Jabar y yo nos tumbamos uno al lado del otro en la oscuridad cada vez más fría. El cielo negro se está abriendo en lo alto, y juro por Dios que aquí hay más estrellas que noche.
—Paul —susurra Jabar—. Estoy preocupado. Este no se parece a los otros.
—Es una unidad SYP modificada. Antes eran muy comunes. Trabajé con montones de ellos.
—Sí, lo recuerdo. Eran los pacifistas a quienes les crecieron colmillos. Pero este no estaba hecho de metal. Y no tenía ningún arma.
—¿Y eso te preocupa? ¿Que estuviera desarmado?
—Es distinto. Cualquier cosa distinta es mala.
Me quedo mirando al cielo, escucho el viento en las rocas y pienso en los miles de millones de partículas de aire que chocan unas contra otras sobre mi cabeza. Tantas posibilidades… Todo el horrible potencial del universo.
—Los
avtomat
están cambiando, Jabar —digo por fin—. Si lo distinto es malo, creo que nos esperan muchas cosas malas.

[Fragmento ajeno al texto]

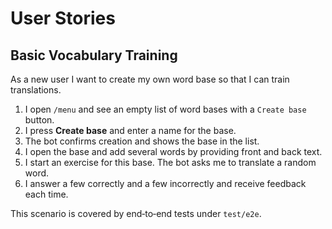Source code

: # User Stories

## Basic Vocabulary Training

As a new user I want to create my own word base so that I can train translations.

1. I open `/menu` and see an empty list of word bases with a `Create base` button.
2. I press **Create base** and enter a name for the base.
3. The bot confirms creation and shows the base in the list.
4. I open the base and add several words by providing front and back text.
5. I start an exercise for this base. The bot asks me to translate a random word.
6. I answer a few correctly and a few incorrectly and receive feedback each time.

This scenario is covered by end‑to‑end tests under `test/e2e`.
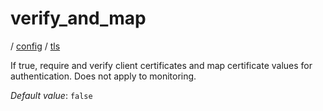 # verify_and_map

/ [config](/ref/config/index.md) / [tls](/ref/config/config/tls/index.md) 

If true, require and verify client certificates and map certificate values for authentication. Does not apply to monitoring.

*Default value*: `false`
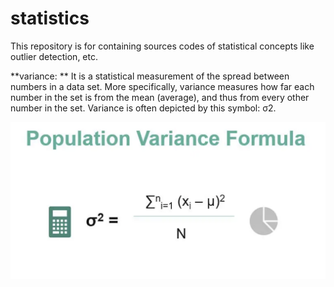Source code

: # statistics
This repository is for containing sources codes of statistical concepts like outlier detection, etc.

**variance: ** It is a statistical measurement of the spread between numbers in a data set. More specifically, variance measures how far each number in the set is from the mean (average), and thus from every other number in the set. Variance is often depicted by this symbol: σ2.

![alt text](https://github.com/AyberkYavuz/statistics/blob/main/imgs/population_variance_formula_image.png?raw=true)
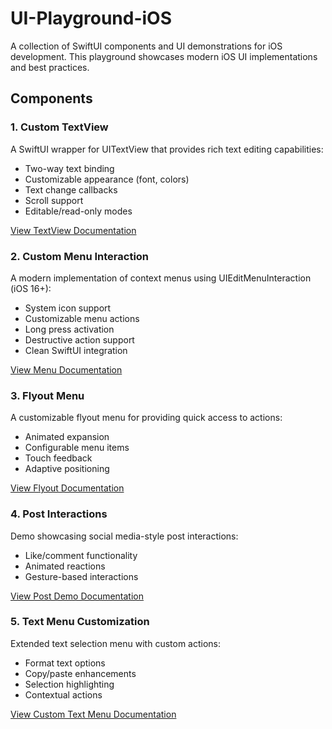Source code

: # UI-Playground-iOS

A collection of SwiftUI components and UI demonstrations for iOS development. This playground showcases modern iOS UI implementations and best practices.

## Components

### 1. Custom TextView

A SwiftUI wrapper for UITextView that provides rich text editing capabilities:

- Two-way text binding
- Customizable appearance (font, colors)
- Text change callbacks
- Scroll support
- Editable/read-only modes

[View TextView Documentation](./UITextViewDemo/README.md)

### 2. Custom Menu Interaction

A modern implementation of context menus using UIEditMenuInteraction (iOS 16+):

- System icon support
- Customizable menu actions
- Long press activation
- Destructive action support
- Clean SwiftUI integration

[View Menu Documentation](./CustomMenuDemo/README.md)

### 3. Flyout Menu

A customizable flyout menu for providing quick access to actions:

- Animated expansion
- Configurable menu items
- Touch feedback
- Adaptive positioning

[View Flyout Documentation](./flyout/README.md)

### 4. Post Interactions

Demo showcasing social media-style post interactions:

- Like/comment functionality
- Animated reactions
- Gesture-based interactions

[View Post Demo Documentation](./PostDemo/README.md)

### 5. Text Menu Customization

Extended text selection menu with custom actions:

- Format text options
- Copy/paste enhancements
- Selection highlighting
- Contextual actions

[View Custom Text Menu Documentation](./CustomTextMenuDemo/README.md)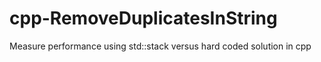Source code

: # cpp-RemoveDuplicatesInString
Measure performance using std::stack versus hard coded solution in cpp
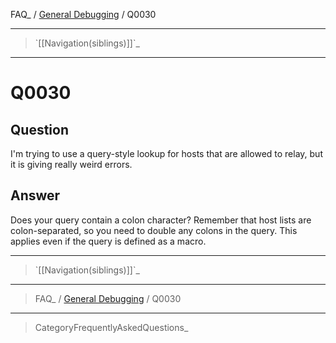 FAQ\_ / [General Debugging](FAQ/General_Debugging) / Q0030

* * * * *

> \`[[Navigation(siblings)]]\`\_

* * * * *

Q0030
=====

Question
--------

I'm trying to use a query-style lookup for hosts that are allowed to
relay, but it is giving really weird errors.

Answer
------

Does your query contain a colon character? Remember that host lists are
colon-separated, so you need to double any colons in the query. This
applies even if the query is defined as a macro.

* * * * *

> \`[[Navigation(siblings)]]\`\_

* * * * *

> FAQ\_ / [General Debugging](FAQ/General_Debugging) / Q0030

* * * * *

> CategoryFrequentlyAskedQuestions\_
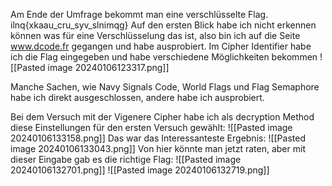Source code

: Am Ende der Umfrage bekommt man eine verschlüsselte Flag.
ilnq{xkaau_cru_syv_slnimqg}
Auf den ersten Blick habe ich nicht erkennen können was für eine Verschlüsselung das ist, also bin ich auf die Seite www.dcode.fr gegangen und habe ausprobiert.
Im Cipher Identifier habe ich die Flag eingegeben und habe verschiedene Möglichkeiten bekommen
![[Pasted image 20240106123317.png]]

Manche Sachen, wie Navy Signals Code, World Flags und Flag Semaphore habe ich direkt ausgeschlossen, andere habe ich ausprobiert.

Bei dem Versuch mit der Vigenere Cipher habe ich als decryption Method diese Einstellungen für den ersten Versuch gewählt:
![[Pasted image 20240106133158.png]]
Das war das Interessanteste Ergebnis:
![[Pasted image 20240106133043.png]]
Von hier könnte man jetzt raten, aber mit dieser Eingabe gab es die richtige Flag:
![[Pasted image 20240106132701.png]]
![[Pasted image 20240106132719.png]]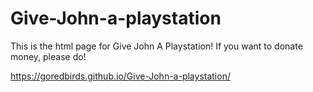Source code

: # Give-John-a-playstation
This is the html page for Give John A Playstation! If you want to donate money, please do!

https://goredbirds.github.io/Give-John-a-playstation/
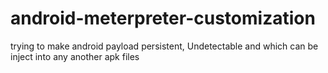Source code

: # android-meterpreter-customization
trying to make android payload persistent, Undetectable and which can be inject into any another apk files  
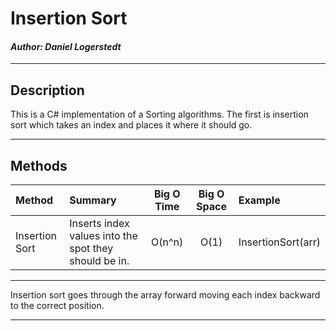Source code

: # Insertion Sort
#### *Author: Daniel Logerstedt*

------------------------------

## Description

This is a C# implementation of a Sorting algorithms. The first is insertion sort which takes an index and places it where it should go.

------------------------------

## Methods

| Method | Summary | Big O Time | Big O Space | Example | 
| :----------- | :----------- | :-------------: | :-------------: | :----------- |
| Insertion Sort | Inserts index values into the spot they should be in. | O(n^n) | O(1) | InsertionSort(arr) |


------------------------------

Insertion sort goes through the array forward moving each index backward to the correct position.

------------------------------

No teníamos ni idea de cuánto estaban cambiando las cosas.
A la mañana siguiente, Jabar y yo recogimos nuestras pertenencias y avanzamos sigilosamente por encima de las rocas quebradas hacia la siguiente cima. Al otro lado, otro lago azul celeste que dañaba a la vista lamía una orilla de piedra caliza.
Band-e-Amir era un parque nacional, pero esto sigue siendo Afganistán. Eso significa que una placa de bronce no impidió que la gente de la zona pescara con dinamita. No es el método más ecológico, pero yo también he usado el palangre una o dos veces en Oklahoma. Incluso con la dinamita, los botes de gasolina con fugas y las líneas de drenaje, Band-e-Amir ha superado la prueba del tiempo.
Ha sobrevivido a la gente de la zona.
—Los
avtomat
deben de haber venido por aquí —digo, mirando la pendiente rocosa.
Las irregulares rocas de pizarra varían de tamaño, de las dimensiones de un balón de baloncesto a las de una mesa. Algunas son estables. La mayoría, no.
—¿Puedes conseguirlo? —pregunto a Jabar.
Él asiente con la cabeza y da una palmada en su polvorienta bota de combate. Fabricada en Estados Unidos. Probablemente, saqueada por su tribu a miembros de mi base. Así es la vida.
—Estupendo, Jabar. ¿De dónde las has sacado?
El chico se limita a sonreírme; el adolescente más demacrado del mundo.
—Está bien, vamos —digo, pasando con cuidado por encima del borde de la cresta.
Las rocas son tan inestables y escarpadas que tenemos que bajar de cara a la ladera, pegando nuestras palmas sudorosas contra las rocas y probando cada paso antes de darlo.
Es muy positivo que vayamos hacia atrás.
Al cabo de treinta minutos, solo estamos a mitad de trayecto. Me estoy abriendo camino con cuidado entre los escombros —dando patadas a las rocas para ver si se mueven— cuando oigo caer unas rocas más arriba. Jabar y yo nos quedamos paralizados, estirando el cuello y escudriñando la cara de roca gris en busca de movimiento.